GIVEN DATA:
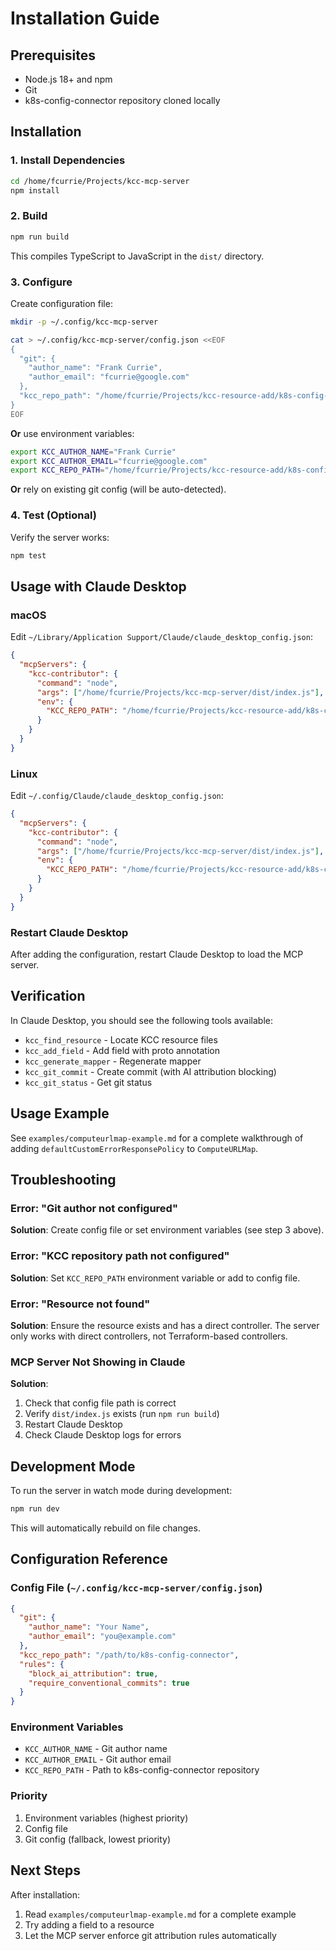 # Installation Guide

## Prerequisites

- Node.js 18+ and npm
- Git
- k8s-config-connector repository cloned locally

## Installation

### 1. Install Dependencies

```bash
cd /home/fcurrie/Projects/kcc-mcp-server
npm install
```

### 2. Build

```bash
npm run build
```

This compiles TypeScript to JavaScript in the `dist/` directory.

### 3. Configure

Create configuration file:

```bash
mkdir -p ~/.config/kcc-mcp-server

cat > ~/.config/kcc-mcp-server/config.json <<EOF
{
  "git": {
    "author_name": "Frank Currie",
    "author_email": "fcurrie@google.com"
  },
  "kcc_repo_path": "/home/fcurrie/Projects/kcc-resource-add/k8s-config-connector"
}
EOF
```

**Or** use environment variables:

```bash
export KCC_AUTHOR_NAME="Frank Currie"
export KCC_AUTHOR_EMAIL="fcurrie@google.com"
export KCC_REPO_PATH="/home/fcurrie/Projects/kcc-resource-add/k8s-config-connector"
```

**Or** rely on existing git config (will be auto-detected).

### 4. Test (Optional)

Verify the server works:

```bash
npm test
```

## Usage with Claude Desktop

### macOS

Edit `~/Library/Application Support/Claude/claude_desktop_config.json`:

```json
{
  "mcpServers": {
    "kcc-contributor": {
      "command": "node",
      "args": ["/home/fcurrie/Projects/kcc-mcp-server/dist/index.js"],
      "env": {
        "KCC_REPO_PATH": "/home/fcurrie/Projects/kcc-resource-add/k8s-config-connector"
      }
    }
  }
}
```

### Linux

Edit `~/.config/Claude/claude_desktop_config.json`:

```json
{
  "mcpServers": {
    "kcc-contributor": {
      "command": "node",
      "args": ["/home/fcurrie/Projects/kcc-mcp-server/dist/index.js"],
      "env": {
        "KCC_REPO_PATH": "/home/fcurrie/Projects/kcc-resource-add/k8s-config-connector"
      }
    }
  }
}
```

### Restart Claude Desktop

After adding the configuration, restart Claude Desktop to load the MCP server.

## Verification

In Claude Desktop, you should see the following tools available:

- `kcc_find_resource` - Locate KCC resource files
- `kcc_add_field` - Add field with proto annotation
- `kcc_generate_mapper` - Regenerate mapper
- `kcc_git_commit` - Create commit (with AI attribution blocking)
- `kcc_git_status` - Get git status

## Usage Example

See `examples/computeurlmap-example.md` for a complete walkthrough of adding `defaultCustomErrorResponsePolicy` to `ComputeURLMap`.

## Troubleshooting

### Error: "Git author not configured"

**Solution**: Create config file or set environment variables (see step 3 above).

### Error: "KCC repository path not configured"

**Solution**: Set `KCC_REPO_PATH` environment variable or add to config file.

### Error: "Resource not found"

**Solution**: Ensure the resource exists and has a direct controller. The server only works with direct controllers, not Terraform-based controllers.

### MCP Server Not Showing in Claude

**Solution**:
1. Check that config file path is correct
2. Verify `dist/index.js` exists (run `npm run build`)
3. Restart Claude Desktop
4. Check Claude Desktop logs for errors

## Development Mode

To run the server in watch mode during development:

```bash
npm run dev
```

This will automatically rebuild on file changes.

## Configuration Reference

### Config File (`~/.config/kcc-mcp-server/config.json`)

```json
{
  "git": {
    "author_name": "Your Name",
    "author_email": "you@example.com"
  },
  "kcc_repo_path": "/path/to/k8s-config-connector",
  "rules": {
    "block_ai_attribution": true,
    "require_conventional_commits": true
  }
}
```

### Environment Variables

- `KCC_AUTHOR_NAME` - Git author name
- `KCC_AUTHOR_EMAIL` - Git author email
- `KCC_REPO_PATH` - Path to k8s-config-connector repository

### Priority

1. Environment variables (highest priority)
2. Config file
3. Git config (fallback, lowest priority)

## Next Steps

After installation:

1. Read `examples/computeurlmap-example.md` for a complete example
2. Try adding a field to a resource
3. Let the MCP server enforce git attribution rules automatically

YOUR INSTRUCTIONS: When you retype the listing above, keep each line exactly as written and drop the pictures.

SOLVED PROBLEM:
 # Installation Guide

## Prerequisites

- Node.js 18+ and npm
- Git
- k8s-config-connector repository cloned locally

## Installation

### 1. Install Dependencies

```bash
cd /home/fcurrie/Projects/kcc-mcp-server
npm install
```

### 2. Build

```bash
npm run build
```

This compiles TypeScript to JavaScript in the `dist/` directory.

### 3. Configure

Create configuration file:

```bash
mkdir -p ~/.config/kcc-mcp-server

cat > ~/.config/kcc-mcp-server/config.json <<EOF
{
  "git": {
    "author_name": "Frank Currie",
    "author_email": "fcurrie@google.com"
  },
  "kcc_repo_path": "/home/fcurrie/Projects/kcc-resource-add/k8s-config-connector"
}
EOF
```

**Or** use environment variables:

```bash
export KCC_AUTHOR_NAME="Frank Currie"
export KCC_AUTHOR_EMAIL="fcurrie@google.com"
export KCC_REPO_PATH="/home/fcurrie/Projects/kcc-resource-add/k8s-config-connector"
```

**Or** rely on existing git config (will be auto-detected).

### 4. Test (Optional)

Verify the server works:

```bash
npm test
```

## Usage with Claude Desktop

### macOS

Edit `~/Library/Application Support/Claude/claude_desktop_config.json`:

```json
{
  "mcpServers": {
    "kcc-contributor": {
      "command": "node",
      "args": ["/home/fcurrie/Projects/kcc-mcp-server/dist/index.js"],
      "env": {
        "KCC_REPO_PATH": "/home/fcurrie/Projects/kcc-resource-add/k8s-config-connector"
      }
    }
  }
}
```

### Linux

Edit `~/.config/Claude/claude_desktop_config.json`:

```json
{
  "mcpServers": {
    "kcc-contributor": {
      "command": "node",
      "args": ["/home/fcurrie/Projects/kcc-mcp-server/dist/index.js"],
      "env": {
        "KCC_REPO_PATH": "/home/fcurrie/Projects/kcc-resource-add/k8s-config-connector"
      }
    }
  }
}
```

### Restart Claude Desktop

After adding the configuration, restart Claude Desktop to load the MCP server.

## Verification

In Claude Desktop, you should see the following tools available:

- `kcc_find_resource` - Locate KCC resource files
- `kcc_add_field` - Add field with proto annotation
- `kcc_generate_mapper` - Regenerate mapper
- `kcc_git_commit` - Create commit (with AI attribution blocking)
- `kcc_git_status` - Get git status

## Usage Example

See `examples/computeurlmap-example.md` for a complete walkthrough of adding `defaultCustomErrorResponsePolicy` to `ComputeURLMap`.

## Troubleshooting

### Error: "Git author not configured"

**Solution**: Create config file or set environment variables (see step 3 above).

### Error: "KCC repository path not configured"

**Solution**: Set `KCC_REPO_PATH` environment variable or add to config file.

### Error: "Resource not found"

**Solution**: Ensure the resource exists and has a direct controller. The server only works with direct controllers, not Terraform-based controllers.

### MCP Server Not Showing in Claude

**Solution**:
1. Check that config file path is correct
2. Verify `dist/index.js` exists (run `npm run build`)
3. Restart Claude Desktop
4. Check Claude Desktop logs for errors

## Development Mode

To run the server in watch mode during development:

```bash
npm run dev
```

This will automatically rebuild on file changes.

## Configuration Reference

### Config File (`~/.config/kcc-mcp-server/config.json`)

```json
{
  "git": {
    "author_name": "Your Name",
    "author_email": "you@example.com"
  },
  "kcc_repo_path": "/path/to/k8s-config-connector",
  "rules": {
    "block_ai_attribution": true,
    "require_conventional_commits": true
  }
}
```

### Environment Variables

- `KCC_AUTHOR_NAME` - Git author name
- `KCC_AUTHOR_EMAIL` - Git author email
- `KCC_REPO_PATH` - Path to k8s-config-connector repository

### Priority

1. Environment variables (highest priority)
2. Config file
3. Git config (fallback, lowest priority)

## Next Steps

After installation:

1. Read `examples/computeurlmap-example.md` for a complete example
2. Try adding a field to a resource
3. Let the MCP server enforce git attribution rules automatically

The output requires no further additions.